As always, some of the predicates in the tree are MUCH cheaper to evaluate than others, and I've been looking for an algorithm or data structure that makes it easier to find the predicates that are cheap, and that are validly interpretable as controlling the entire expression. My mental headline for this pattern is "ANDs all the way to the root", i.e. any predicate for which all ancestors are ANDs can be interpreted as controlling.
Despite several days of literature search, reading about ROBDDs, CNF, DNF, etc., I haven't been able to close the loop from what might be common practice in the industry to my particular use case. One thing I've found that seems related is Analysis and optimization for boolean expression indexing
but it's not clear how I could apply it without implementing the BE-Tree data structure myself, as there doesn't seem to be an open source implementation.
I keep half-jokingly mentioning to my team that we're going to need a SAT solver one of these days. 😅 I guess it would probably suffice to write a recursive algorithm that traverses the tree and keeps track of whether every ancestor is an AND or an OR, but I keep getting the "surely this is a solved problem" feeling. :)
Edit: After talking to a couple of friends, I think I may have a sketch of a solution!
Transform the expressions into Conjunctive Normal Form, in which, by definition, every node is in a valid short-circuit position.
Use the Tseitin algorithm to try to avoid exponential blowups in expression size as a result of the CNF transform
For each AND in the tree, sort it in ascending order of cost (i.e. cheapest to the left)
???
Profit!^Weval as usual :)

You should seriously consider compiling the rules (and the predicates). An interpreter is 10-50x slower than machine code for the same thing. This is a good idea if the rule set doesn't change very often. Its even a good idea if the rules can change dynamically because in practice they still don't change very fast, although now your rule compiler has be online. Eh, just makes for a bigger application program and memory isn't much of an issue anymore.
A Boolean expression evaluation using individual machine instructions is even better. Any complex boolean equation can be compiled in branchless sequences of individual machine instructions over the leaf values. No branches, no cache misses; stuff runs pretty damn fast. Now, if you have expensive predicates, you probably want to compile code with branches to skip subtrees that don't affect the result of the expression, if they contain expensive predicates.
Within reason, you can generate any equivalent form (I'd run screaming into the night over the idea of using CNF because it always blows up on you). What you really want is the shortest boolean equation (deepest expression tree) equivalent to what the clients provided because that will take the fewest machine instructions to execute. This may sound crazy, but you might consider exhaustive search code generation, e.g., literally try every combination that has a chance of working, especially if the number of operators in the equation is relatively small. The VLSI world has been working hard on doing various optimizations when synthesizing boolean equations into gates. You should look into the the Espresso hueristic boolean logic optimizer (https://en.wikipedia.org/wiki/Espresso_heuristic_logic_minimizer)
One thing that might drive you expression evaluation is literally the cost of the predicates. if I have formula A and B, and I know that A is expensive to evaluate and usually returns true, then clearly I want to evaluate B and A instead.
You should consider common sub expression evaluation, so that any common subterm is only computed once. This is especially important when one has expensive predicates; you never want to evaluate the same expensive predicate twice.
I implemented these tricks in a PLC emulator (these are basically machines that evaluate buckets [like hundreds of thousands] of boolean equations telling factory actuators when to move) using x86 machine instructions for AND/OR/NOT for Rockwell Automation some 20 years ago. It outran Rockwell's "premier" PLC which had custom hardware but was essentially an interpreter.
You might also consider incremental evaluation of the equations. The basic idea is not to re-evaluate all the equations over and over, but rather to re-evaluate only those equations whose input changed. Details are too long to include here, but a patent I did back then explains how to do it. See https://patents.google.com/patent/US5623401A/en?inventor=Ira+D+Baxter&oq=Ira+D+Baxter

Is it better to use a boolean variable to replace an if condition for readability or not?

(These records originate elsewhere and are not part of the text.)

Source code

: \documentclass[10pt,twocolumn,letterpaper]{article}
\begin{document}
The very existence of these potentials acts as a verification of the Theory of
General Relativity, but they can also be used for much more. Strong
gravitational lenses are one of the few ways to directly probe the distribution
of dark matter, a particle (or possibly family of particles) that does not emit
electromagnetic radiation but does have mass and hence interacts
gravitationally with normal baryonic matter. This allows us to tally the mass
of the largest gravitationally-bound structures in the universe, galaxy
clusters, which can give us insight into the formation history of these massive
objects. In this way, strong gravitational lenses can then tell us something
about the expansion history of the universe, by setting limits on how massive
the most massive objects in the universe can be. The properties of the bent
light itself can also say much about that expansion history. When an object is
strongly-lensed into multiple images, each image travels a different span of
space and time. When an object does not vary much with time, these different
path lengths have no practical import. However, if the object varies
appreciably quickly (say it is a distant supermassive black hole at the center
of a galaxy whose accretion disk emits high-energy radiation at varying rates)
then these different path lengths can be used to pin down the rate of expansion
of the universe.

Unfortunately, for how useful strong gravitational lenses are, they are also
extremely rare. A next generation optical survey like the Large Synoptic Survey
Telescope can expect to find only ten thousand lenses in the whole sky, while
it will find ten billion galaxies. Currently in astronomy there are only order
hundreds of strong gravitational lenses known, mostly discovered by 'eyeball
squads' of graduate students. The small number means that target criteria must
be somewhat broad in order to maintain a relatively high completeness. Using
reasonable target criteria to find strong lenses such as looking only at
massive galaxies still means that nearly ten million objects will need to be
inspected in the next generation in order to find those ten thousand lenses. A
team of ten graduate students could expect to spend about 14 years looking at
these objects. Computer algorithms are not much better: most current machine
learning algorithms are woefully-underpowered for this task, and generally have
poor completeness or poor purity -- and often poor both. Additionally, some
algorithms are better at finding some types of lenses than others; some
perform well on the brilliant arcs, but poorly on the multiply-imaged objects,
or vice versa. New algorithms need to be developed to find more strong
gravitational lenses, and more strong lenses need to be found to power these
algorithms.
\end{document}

I am in the second year of my bachelor study in information technology. Last year in one of my courses they taught me to write clean code so other programmers have an easier time working with your code. I learned a lot about writing clean code from a video ("clean code") on pluralsight (paid website for learning which my school uses). There was an example in there about assigning if conditions to boolean variables and using them to enhance readability. In my course today my teacher told me it's very bad code because it decreases performance (in bigger programs) due to increased tests being executed. I was wondering now whether I should continue using boolean variables for readability or not use them for performance. I will illustrate in an example (I am using python code for this example):
example boolean variable
Let's say we need to check whether somebody is legal to drink alcohol we get the persons age and we know the legal drinking age is 21.
is_old_enough = persons_age >= legal_drinking_age
if is_old_enough:
do something
My teacher told me today that this would be very bad for performance since 2 tests are performed first persons_age >= legal_drinking_age is tested and secondly in the if another test occurs whether the person is_old_enough.
My teacher told me that I should just put the condition in the if, but in the video they said that code should be read like natural language to make it clear for other programmers. I was wondering now which would be the better coding practice.
example condition in if:
if persons_age >= legal_drinking_age:
do something
In this example only 1 test is tested whether persons_age >= legal_drinking_age. According to my teacher this is better code.
Thank you in advance!
yours faithfully
Jonas

I was wondering now which would be the better coding practice.
The real safe answer is : Depends..
I hate to use this answer, but you won't be asking unless you have faithful doubt. (:
IMHO:
If the code will be used for long-term use, where maintainability is important, then a clearly readable code is preferred.
If the program speed performance crucial, then any code operation that use less resource (smaller dataSize/dataType /less loop needed to achieve the same thing/ optimized task sequencing/maximize cpu task per clock cycle/ reduced data re-loading cycle) is better. (example keyword : space-for-time code)
If the program minimizing memory usage is crucial, then any code operation that use less storage and memory resource to complete its operation (which may take more cpu cycle/loop for the same task) is better. (example: small devices that have limited data storage/RAM)
If you are in a race, then you may what to code as short as possible, (even if it may take a slightly longer cpu time later). example : Hackathon
If you are programming to teach a team of student/friend something.. Then readable code + a lot of comment is definitely preferred .
If it is me.. I'll stick to anything closest to assembly language as possible (as much control on the bit manipulation) for backend development. and anything closest to mathematica-like code (less code, max output, don't really care how much cpu/memory resource is needed) for frontend development. ( :
So.. If it is you.. you may have your own requirement/preference.. from the user/outsiders/customers point of view.. it is just a working/notWorking program. YOur definition of good program may defer from others.. but this shouldn't stop us to be flexible in the coding style/method.
Happy exploring. Hope it helps.. in any way possible.

Performance
Performance is one of the least interesting concerns for this question, and I say this as one working in very performance-critical areas like image processing and raytracing who believes in effective micro-optimizations (but my ideas of effective micro-optimization would be things like improving memory access patterns and memory layouts for cache efficiency, not eliminating temporary variables out of fear that your compiler or interpreter might allocate additional registers and/or utilize additional instructions).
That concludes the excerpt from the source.